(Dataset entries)
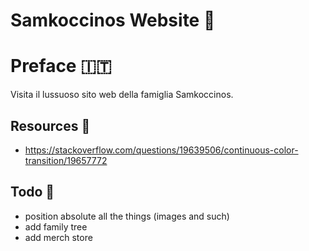 # Samkoccinos Website 🚬

# Preface 🇮🇹

Visita il lussuoso sito web della famiglia Samkoccinos.

## Resources 👏

- https://stackoverflow.com/questions/19639506/continuous-color-transition/19657772

## Todo 🔫

- position absolute all the things (images and such)
- add family tree
- add merch store
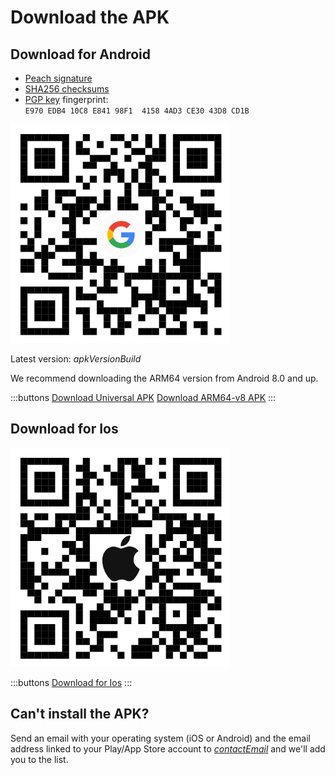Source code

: # Download the APK

## Download for Android

- [Peach signature]($apkSignaturesUrl$)
- [SHA256 checksums]($apkChecksumsUrl$)
- [PGP key](https://keys.openpgp.org/vks/v1/by-fingerprint/E970EDB410C8E84198F141584AD3CE3043D8CD1B) fingerprint:<br>
  `E970 EDB4 10C8 E841 98F1  4158 4AD3 CE30 43D8 CD1B`

<img src="/icons/qrcode_android.png"  width="350">

Latest version: $apkVersionBuild$

We recommend downloading the ARM64 version from Android 8.0 and up.

:::buttons
[Download Universal APK]($apkUniversalUrl$)
[Download ARM64-v8 APK]($apkArm64v8Url$)
:::

## Download for Ios

<img src="/icons/qrcode_apple.png"  width="350">

:::buttons
[Download for Ios](https://testflight.apple.com/join/wfSPFEWG)
:::

## Can't install the APK?

Send an email with your operating system (iOS or Android) and the email address linked to your Play/App Store account to
[$contactEmail$](mailto:$contactEmail$) and we'll add you to the list.

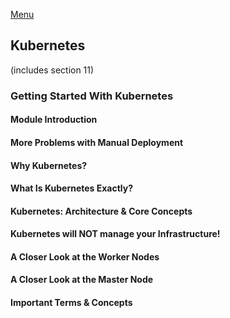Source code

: <!--
ignore these words in spell check for this file
// cSpell:ignore dockerized simplenodeapp FARGATE
-->

[Menu](../README.md)

## Kubernetes
(includes section 11)

### Getting Started With Kubernetes

<!-- <details> -->
<summary>

</summary>

#### Module Introduction
#### More Problems with Manual Deployment
#### Why Kubernetes?
#### What Is Kubernetes Exactly?
#### Kubernetes: Architecture & Core Concepts
#### Kubernetes will NOT manage your Infrastructure!
#### A Closer Look at the Worker Nodes
#### A Closer Look at the Master Node
#### Important Terms & Concepts


</details>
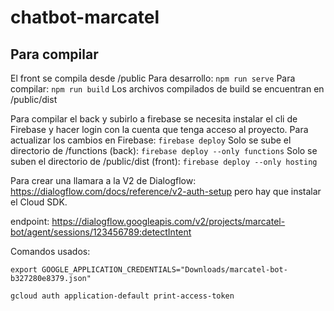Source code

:# chatbot-marcatel
## Para compilar
El front se compila desde /public
Para desarrollo:
`npm run serve`
Para compilar:
`npm run build`
Los archivos compilados de build se encuentran en /public/dist

Para compilar el back y subirlo a firebase se necesita instalar el cli de Firebase 
y hacer login con la cuenta que tenga acceso al proyecto.
Para actualizar los cambios en Firebase: 
`firebase deploy`
Solo se sube el directorio de /functions (back):
`firebase deploy --only functions`
Solo se suben el directorio de /public/dist (front):
`firebase deploy --only hosting`



Para crear una llamara a la V2 de Dialogflow:
https://dialogflow.com/docs/reference/v2-auth-setup
pero hay que instalar el Cloud SDK.


endpoint:
https://dialogflow.googleapis.com/v2/projects/marcatel-bot/agent/sessions/123456789:detectIntent

Comandos usados:

`export GOOGLE_APPLICATION_CREDENTIALS="Downloads/marcatel-bot-b327280e8379.json"`

`gcloud auth application-default print-access-token`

WHAT YOU ARE ASKED TO DO: Your answer must be the exact lines from the start of the data through the line with "## Download for Android", inclusive, and nothing else; pictures do not belong in it.

SOLUTION FOR THIS EXERCISE:
 # Samkoccinos Website 🚬

# Preface 🇮🇹

Visita il lussuoso sito web della famiglia Samkoccinos.

## Resources 👏

- https://stackoverflow.com/questions/19639506/continuous-color-transition/19657772

## Todo 🔫

- position absolute all the things (images and such)
- add family tree
- add merch store
Source code

: # Download the APK

## Download for Android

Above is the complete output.